__PROVIDED RECORDS__

==*==

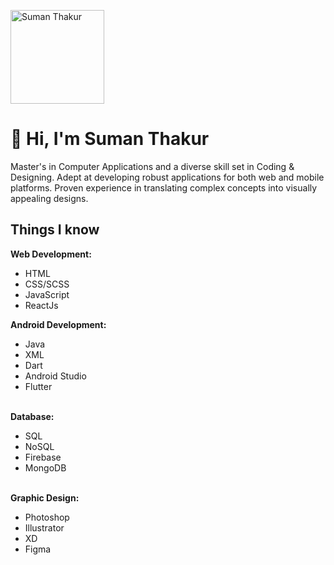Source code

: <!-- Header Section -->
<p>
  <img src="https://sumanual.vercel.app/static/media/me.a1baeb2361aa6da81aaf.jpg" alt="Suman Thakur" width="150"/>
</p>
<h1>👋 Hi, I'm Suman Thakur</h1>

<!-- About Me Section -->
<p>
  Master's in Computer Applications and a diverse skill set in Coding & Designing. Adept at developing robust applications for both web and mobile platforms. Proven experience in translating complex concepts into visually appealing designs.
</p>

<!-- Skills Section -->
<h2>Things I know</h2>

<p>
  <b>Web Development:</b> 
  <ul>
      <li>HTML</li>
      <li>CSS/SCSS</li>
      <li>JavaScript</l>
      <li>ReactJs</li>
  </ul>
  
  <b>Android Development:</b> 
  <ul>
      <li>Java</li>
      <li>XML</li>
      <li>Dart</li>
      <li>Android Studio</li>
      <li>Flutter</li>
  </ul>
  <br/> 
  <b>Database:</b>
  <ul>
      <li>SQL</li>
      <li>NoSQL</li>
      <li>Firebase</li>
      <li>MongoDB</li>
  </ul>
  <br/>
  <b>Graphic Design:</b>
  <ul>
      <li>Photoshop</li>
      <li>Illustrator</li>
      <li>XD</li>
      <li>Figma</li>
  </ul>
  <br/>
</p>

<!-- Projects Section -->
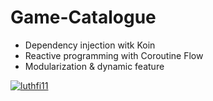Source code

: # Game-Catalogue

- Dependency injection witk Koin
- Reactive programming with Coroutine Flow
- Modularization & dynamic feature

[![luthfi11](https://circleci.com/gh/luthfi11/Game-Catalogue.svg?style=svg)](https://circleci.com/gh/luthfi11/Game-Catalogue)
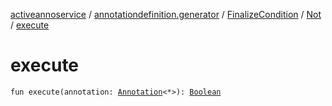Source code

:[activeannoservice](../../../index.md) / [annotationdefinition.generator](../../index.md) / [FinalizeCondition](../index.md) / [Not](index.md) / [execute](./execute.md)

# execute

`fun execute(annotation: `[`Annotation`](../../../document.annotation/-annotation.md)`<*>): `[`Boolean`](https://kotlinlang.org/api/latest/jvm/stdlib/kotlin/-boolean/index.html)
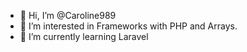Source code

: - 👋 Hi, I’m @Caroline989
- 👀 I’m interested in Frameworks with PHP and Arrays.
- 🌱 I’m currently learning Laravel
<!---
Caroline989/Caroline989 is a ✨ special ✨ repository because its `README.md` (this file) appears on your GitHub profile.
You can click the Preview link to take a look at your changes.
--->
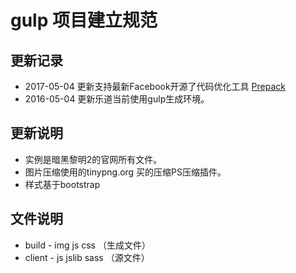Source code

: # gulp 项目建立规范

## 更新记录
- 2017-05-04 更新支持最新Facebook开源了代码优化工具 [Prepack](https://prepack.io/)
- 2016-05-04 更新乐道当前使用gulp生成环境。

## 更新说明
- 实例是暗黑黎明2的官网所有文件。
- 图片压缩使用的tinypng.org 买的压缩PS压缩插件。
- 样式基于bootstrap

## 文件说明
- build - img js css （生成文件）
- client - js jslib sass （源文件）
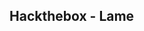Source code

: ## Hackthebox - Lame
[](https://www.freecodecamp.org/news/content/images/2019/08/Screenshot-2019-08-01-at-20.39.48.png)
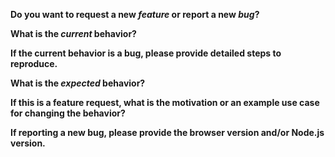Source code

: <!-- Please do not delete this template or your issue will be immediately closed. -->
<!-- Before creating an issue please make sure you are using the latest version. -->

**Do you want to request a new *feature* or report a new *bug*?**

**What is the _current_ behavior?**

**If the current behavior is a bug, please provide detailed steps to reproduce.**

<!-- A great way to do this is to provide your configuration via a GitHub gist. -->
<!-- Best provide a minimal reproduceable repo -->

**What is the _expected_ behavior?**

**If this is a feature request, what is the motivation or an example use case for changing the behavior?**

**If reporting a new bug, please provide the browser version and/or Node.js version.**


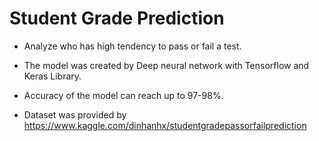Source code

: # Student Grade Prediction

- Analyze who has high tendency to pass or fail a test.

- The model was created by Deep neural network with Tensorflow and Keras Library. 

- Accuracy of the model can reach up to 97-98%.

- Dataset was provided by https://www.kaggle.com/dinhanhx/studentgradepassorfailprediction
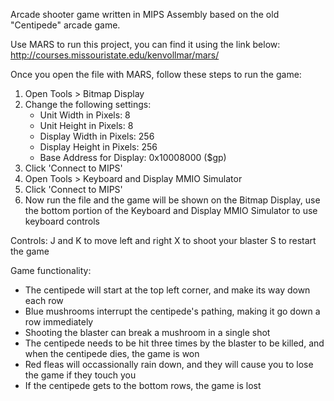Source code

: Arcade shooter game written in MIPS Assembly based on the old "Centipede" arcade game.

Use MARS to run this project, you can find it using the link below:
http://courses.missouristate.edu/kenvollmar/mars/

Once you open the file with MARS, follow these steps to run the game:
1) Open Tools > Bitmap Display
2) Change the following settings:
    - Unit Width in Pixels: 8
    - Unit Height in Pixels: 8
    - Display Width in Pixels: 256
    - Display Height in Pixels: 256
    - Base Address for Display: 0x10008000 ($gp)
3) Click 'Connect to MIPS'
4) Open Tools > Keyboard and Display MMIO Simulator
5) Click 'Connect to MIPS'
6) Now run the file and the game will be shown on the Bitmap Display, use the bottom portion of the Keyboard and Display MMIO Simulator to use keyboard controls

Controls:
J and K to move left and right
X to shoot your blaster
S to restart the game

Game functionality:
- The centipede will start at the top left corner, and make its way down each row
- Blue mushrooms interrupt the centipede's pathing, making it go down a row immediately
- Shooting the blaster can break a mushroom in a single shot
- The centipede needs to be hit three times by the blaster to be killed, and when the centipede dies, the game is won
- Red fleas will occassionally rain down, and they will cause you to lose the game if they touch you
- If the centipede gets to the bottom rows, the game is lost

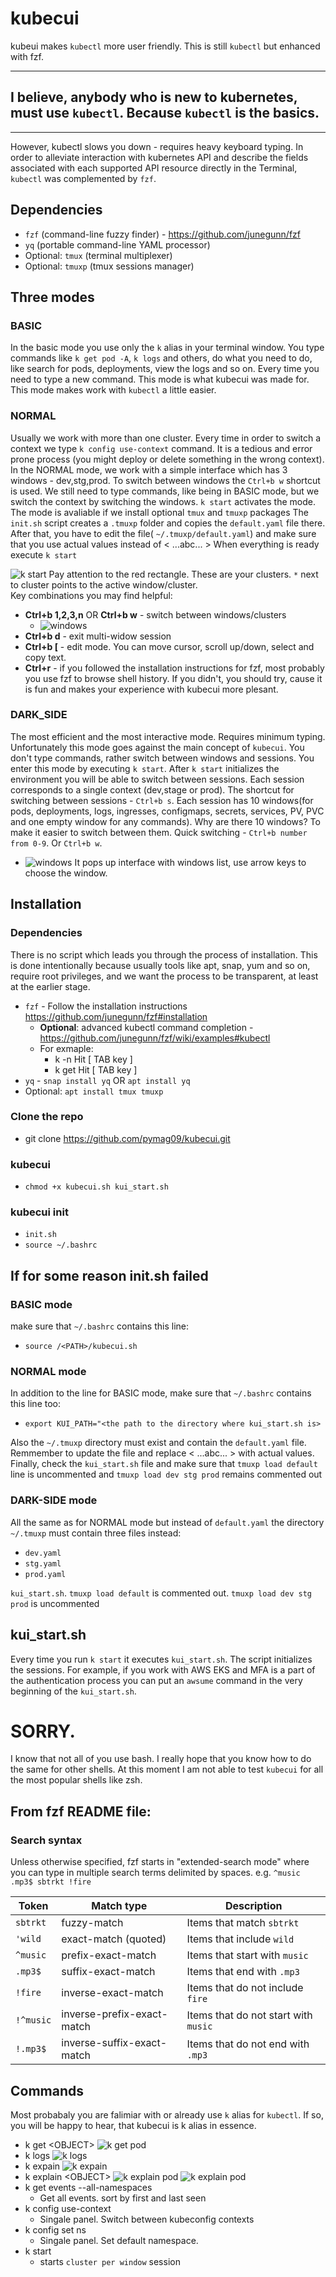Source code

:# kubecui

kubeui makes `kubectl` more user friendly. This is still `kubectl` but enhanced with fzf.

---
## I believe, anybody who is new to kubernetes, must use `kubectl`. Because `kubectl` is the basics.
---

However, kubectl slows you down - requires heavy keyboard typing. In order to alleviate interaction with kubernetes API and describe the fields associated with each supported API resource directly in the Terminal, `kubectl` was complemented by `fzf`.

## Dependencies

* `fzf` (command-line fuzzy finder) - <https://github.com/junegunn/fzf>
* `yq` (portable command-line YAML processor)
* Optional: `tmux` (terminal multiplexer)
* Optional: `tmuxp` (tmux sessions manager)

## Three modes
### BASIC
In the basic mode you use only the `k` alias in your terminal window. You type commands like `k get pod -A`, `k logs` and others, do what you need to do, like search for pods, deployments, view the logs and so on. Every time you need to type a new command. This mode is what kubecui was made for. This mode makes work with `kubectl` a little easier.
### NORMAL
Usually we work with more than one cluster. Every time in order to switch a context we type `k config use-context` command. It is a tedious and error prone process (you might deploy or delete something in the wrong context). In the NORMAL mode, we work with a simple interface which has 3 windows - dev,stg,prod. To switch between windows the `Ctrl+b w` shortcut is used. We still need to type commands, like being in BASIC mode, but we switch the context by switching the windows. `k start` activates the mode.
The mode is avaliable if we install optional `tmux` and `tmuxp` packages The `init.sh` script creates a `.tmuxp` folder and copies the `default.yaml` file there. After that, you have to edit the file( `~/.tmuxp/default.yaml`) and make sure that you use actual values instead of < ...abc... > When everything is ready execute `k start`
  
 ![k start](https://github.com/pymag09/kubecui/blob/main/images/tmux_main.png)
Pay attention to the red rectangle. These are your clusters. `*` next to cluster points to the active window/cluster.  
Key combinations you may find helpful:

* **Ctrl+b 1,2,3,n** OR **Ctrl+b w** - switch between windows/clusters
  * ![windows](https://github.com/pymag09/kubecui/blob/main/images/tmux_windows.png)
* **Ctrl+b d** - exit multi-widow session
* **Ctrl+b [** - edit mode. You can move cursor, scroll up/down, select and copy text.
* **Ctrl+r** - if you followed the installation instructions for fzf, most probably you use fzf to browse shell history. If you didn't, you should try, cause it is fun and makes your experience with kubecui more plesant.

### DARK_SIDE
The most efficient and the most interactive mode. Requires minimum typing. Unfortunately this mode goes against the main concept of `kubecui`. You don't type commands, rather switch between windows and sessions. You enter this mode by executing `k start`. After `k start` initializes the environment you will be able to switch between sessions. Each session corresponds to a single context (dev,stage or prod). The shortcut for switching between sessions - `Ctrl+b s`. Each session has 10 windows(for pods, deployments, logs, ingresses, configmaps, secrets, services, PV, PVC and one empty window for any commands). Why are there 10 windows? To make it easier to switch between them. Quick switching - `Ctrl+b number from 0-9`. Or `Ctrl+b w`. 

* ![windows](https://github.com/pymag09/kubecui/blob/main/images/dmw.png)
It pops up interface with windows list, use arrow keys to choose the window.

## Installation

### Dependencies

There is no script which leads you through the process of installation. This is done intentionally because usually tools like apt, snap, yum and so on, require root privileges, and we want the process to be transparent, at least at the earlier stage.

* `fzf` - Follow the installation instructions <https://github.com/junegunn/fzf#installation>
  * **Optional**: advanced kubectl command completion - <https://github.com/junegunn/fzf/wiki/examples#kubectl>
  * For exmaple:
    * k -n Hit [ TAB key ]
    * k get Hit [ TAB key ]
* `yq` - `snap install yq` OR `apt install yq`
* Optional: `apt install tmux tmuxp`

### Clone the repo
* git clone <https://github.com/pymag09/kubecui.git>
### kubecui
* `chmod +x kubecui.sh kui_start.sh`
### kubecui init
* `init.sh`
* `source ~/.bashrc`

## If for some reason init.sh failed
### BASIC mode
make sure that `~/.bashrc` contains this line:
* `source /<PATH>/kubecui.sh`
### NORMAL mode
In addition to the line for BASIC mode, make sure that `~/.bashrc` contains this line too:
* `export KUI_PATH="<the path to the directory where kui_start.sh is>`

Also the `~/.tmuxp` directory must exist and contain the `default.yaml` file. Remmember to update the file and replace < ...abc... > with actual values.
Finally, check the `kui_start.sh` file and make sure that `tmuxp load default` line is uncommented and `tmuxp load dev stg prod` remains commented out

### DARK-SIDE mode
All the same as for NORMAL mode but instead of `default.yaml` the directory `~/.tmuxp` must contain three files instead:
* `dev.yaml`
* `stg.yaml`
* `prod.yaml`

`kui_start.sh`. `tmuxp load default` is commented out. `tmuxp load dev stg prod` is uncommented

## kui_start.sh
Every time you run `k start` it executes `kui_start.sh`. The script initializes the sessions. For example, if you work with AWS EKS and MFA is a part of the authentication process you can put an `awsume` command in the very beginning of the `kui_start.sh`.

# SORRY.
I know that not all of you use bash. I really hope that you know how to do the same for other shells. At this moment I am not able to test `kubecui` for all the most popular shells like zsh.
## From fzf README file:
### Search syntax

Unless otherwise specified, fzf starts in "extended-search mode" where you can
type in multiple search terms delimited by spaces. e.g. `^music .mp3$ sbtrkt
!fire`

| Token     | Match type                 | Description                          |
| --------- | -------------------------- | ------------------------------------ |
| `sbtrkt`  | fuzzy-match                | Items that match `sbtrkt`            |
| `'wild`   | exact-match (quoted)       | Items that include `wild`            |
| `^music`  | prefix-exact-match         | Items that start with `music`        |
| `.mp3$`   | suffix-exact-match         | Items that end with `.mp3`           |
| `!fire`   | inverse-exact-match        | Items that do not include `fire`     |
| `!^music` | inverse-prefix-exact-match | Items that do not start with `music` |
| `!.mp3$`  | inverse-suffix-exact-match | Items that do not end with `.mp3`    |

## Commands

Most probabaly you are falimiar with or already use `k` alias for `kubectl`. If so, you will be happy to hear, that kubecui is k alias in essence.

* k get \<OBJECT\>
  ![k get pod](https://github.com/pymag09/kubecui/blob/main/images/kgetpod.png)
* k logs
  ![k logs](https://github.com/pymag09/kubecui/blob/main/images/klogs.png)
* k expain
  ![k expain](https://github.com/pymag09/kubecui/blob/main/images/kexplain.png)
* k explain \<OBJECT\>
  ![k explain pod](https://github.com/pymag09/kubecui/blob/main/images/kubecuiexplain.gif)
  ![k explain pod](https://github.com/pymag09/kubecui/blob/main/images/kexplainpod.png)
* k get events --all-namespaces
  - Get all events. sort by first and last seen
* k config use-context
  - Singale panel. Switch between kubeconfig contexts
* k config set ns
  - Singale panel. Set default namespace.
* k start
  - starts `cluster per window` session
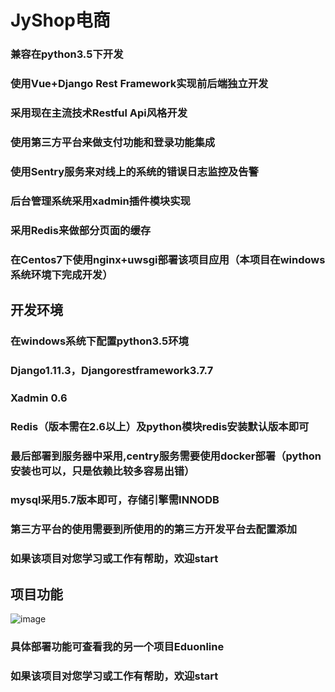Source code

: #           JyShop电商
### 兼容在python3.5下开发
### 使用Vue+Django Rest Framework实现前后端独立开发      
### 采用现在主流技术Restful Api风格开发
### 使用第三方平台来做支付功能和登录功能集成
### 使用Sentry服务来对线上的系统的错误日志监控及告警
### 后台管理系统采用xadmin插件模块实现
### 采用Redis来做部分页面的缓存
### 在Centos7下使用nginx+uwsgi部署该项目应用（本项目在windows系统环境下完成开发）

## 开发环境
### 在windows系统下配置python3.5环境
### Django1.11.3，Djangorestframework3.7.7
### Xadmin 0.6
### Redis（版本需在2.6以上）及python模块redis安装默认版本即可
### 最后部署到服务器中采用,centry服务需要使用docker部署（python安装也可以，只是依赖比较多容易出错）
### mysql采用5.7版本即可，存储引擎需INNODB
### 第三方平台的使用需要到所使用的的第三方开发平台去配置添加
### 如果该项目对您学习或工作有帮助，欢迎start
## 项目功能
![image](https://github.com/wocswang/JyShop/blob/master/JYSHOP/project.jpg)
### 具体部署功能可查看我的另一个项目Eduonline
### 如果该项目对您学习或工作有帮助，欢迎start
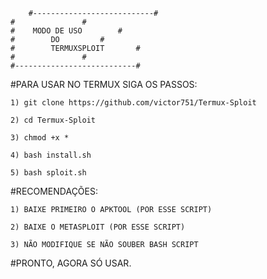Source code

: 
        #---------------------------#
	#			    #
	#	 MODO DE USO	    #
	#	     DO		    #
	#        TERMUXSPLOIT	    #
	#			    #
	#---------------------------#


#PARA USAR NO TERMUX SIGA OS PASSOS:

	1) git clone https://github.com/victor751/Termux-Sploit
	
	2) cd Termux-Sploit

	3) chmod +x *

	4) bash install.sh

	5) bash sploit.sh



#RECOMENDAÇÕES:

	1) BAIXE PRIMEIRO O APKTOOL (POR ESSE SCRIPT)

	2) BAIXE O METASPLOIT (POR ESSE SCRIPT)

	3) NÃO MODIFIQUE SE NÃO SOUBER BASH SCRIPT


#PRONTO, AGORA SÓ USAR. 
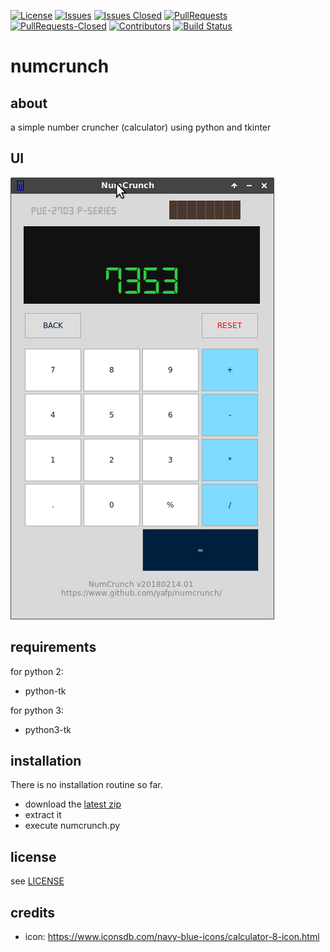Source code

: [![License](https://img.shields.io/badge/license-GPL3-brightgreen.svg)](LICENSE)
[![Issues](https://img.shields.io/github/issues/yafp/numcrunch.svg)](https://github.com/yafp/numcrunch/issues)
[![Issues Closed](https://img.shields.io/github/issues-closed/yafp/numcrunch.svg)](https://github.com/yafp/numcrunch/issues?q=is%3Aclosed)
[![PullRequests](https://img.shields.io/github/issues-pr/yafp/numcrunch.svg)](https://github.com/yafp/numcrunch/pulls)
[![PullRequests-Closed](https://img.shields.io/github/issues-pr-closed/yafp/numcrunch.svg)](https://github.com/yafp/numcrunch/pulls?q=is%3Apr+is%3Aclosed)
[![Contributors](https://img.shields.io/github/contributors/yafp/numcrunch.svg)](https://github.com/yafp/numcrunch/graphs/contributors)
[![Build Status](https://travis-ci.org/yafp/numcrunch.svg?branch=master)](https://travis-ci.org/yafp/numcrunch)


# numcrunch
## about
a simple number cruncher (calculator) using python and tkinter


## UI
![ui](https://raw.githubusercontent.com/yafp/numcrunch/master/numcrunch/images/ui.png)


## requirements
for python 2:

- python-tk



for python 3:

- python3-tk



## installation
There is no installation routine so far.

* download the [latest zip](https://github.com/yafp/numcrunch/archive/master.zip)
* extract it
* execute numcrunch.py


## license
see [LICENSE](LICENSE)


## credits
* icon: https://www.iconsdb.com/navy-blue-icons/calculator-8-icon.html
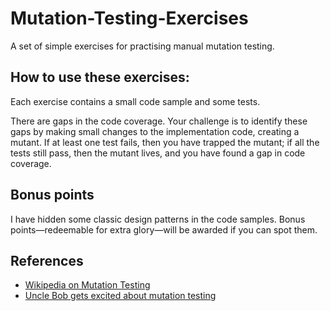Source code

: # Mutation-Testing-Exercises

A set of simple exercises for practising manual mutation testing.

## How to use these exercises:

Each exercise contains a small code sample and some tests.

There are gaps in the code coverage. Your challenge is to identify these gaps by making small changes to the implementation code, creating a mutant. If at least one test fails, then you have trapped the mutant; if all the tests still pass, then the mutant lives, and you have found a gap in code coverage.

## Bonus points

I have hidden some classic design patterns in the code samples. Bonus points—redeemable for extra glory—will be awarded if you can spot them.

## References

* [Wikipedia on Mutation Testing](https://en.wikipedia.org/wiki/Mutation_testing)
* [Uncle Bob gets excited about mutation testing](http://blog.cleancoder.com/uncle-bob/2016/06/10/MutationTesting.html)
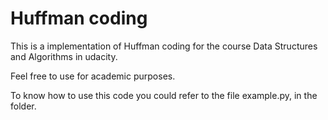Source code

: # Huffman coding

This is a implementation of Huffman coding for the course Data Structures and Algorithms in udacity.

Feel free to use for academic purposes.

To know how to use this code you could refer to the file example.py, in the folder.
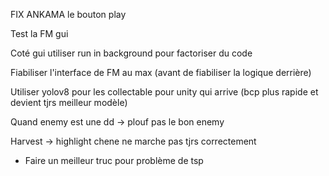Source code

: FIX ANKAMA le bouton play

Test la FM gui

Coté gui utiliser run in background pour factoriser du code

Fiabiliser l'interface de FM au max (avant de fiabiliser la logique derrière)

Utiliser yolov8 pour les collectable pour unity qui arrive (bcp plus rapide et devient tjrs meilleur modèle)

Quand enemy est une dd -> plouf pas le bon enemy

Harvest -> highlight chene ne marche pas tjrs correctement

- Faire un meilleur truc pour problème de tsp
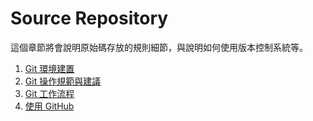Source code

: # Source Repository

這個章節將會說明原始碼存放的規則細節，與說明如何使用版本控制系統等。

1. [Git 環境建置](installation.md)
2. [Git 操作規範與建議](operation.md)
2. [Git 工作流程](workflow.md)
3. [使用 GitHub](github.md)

==*==

__WORK ITEM__
Only one stretch of the listing is wanted: the lines starting at the one with "the _expected_ behavior?**" and ending at the one with "- Analyze who", copied exactly and free of pictures.

__EXPECTED OUTPUT__
**What is the _expected_ behavior?**

**If this is a feature request, what is the motivation or an example use case for changing the behavior?**

**If reporting a new bug, please provide the browser version and/or Node.js version.**


Source code

: # Student Grade Prediction

- Analyze who has high tendency to pass or fail a test.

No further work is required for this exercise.